══ INFORMATION PROVIDED
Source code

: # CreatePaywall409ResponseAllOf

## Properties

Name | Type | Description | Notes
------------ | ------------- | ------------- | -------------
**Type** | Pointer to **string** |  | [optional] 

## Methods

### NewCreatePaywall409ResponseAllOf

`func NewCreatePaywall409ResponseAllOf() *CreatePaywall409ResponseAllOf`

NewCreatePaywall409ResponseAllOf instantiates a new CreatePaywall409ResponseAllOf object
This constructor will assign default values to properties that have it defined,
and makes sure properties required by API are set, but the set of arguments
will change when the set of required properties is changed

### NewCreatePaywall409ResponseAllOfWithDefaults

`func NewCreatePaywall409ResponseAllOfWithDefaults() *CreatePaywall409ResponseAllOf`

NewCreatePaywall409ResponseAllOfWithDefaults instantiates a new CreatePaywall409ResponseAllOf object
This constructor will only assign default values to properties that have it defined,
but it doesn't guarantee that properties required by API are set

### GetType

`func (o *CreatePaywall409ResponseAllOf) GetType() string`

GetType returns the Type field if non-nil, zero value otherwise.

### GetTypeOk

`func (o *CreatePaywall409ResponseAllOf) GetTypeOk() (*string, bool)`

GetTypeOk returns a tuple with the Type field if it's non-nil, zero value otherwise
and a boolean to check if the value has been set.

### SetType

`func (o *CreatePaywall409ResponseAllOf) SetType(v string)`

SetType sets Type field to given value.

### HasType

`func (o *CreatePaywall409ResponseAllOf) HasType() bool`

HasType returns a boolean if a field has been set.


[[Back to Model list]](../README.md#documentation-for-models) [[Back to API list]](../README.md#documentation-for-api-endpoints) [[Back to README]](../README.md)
════
WHAT TO DO -
Locate the lines above that hold the word "assign". Show every one of them.

RESPONSE AREA -
This constructor will assign default values to properties that have it defined,
This constructor will only assign default values to properties that have it defined,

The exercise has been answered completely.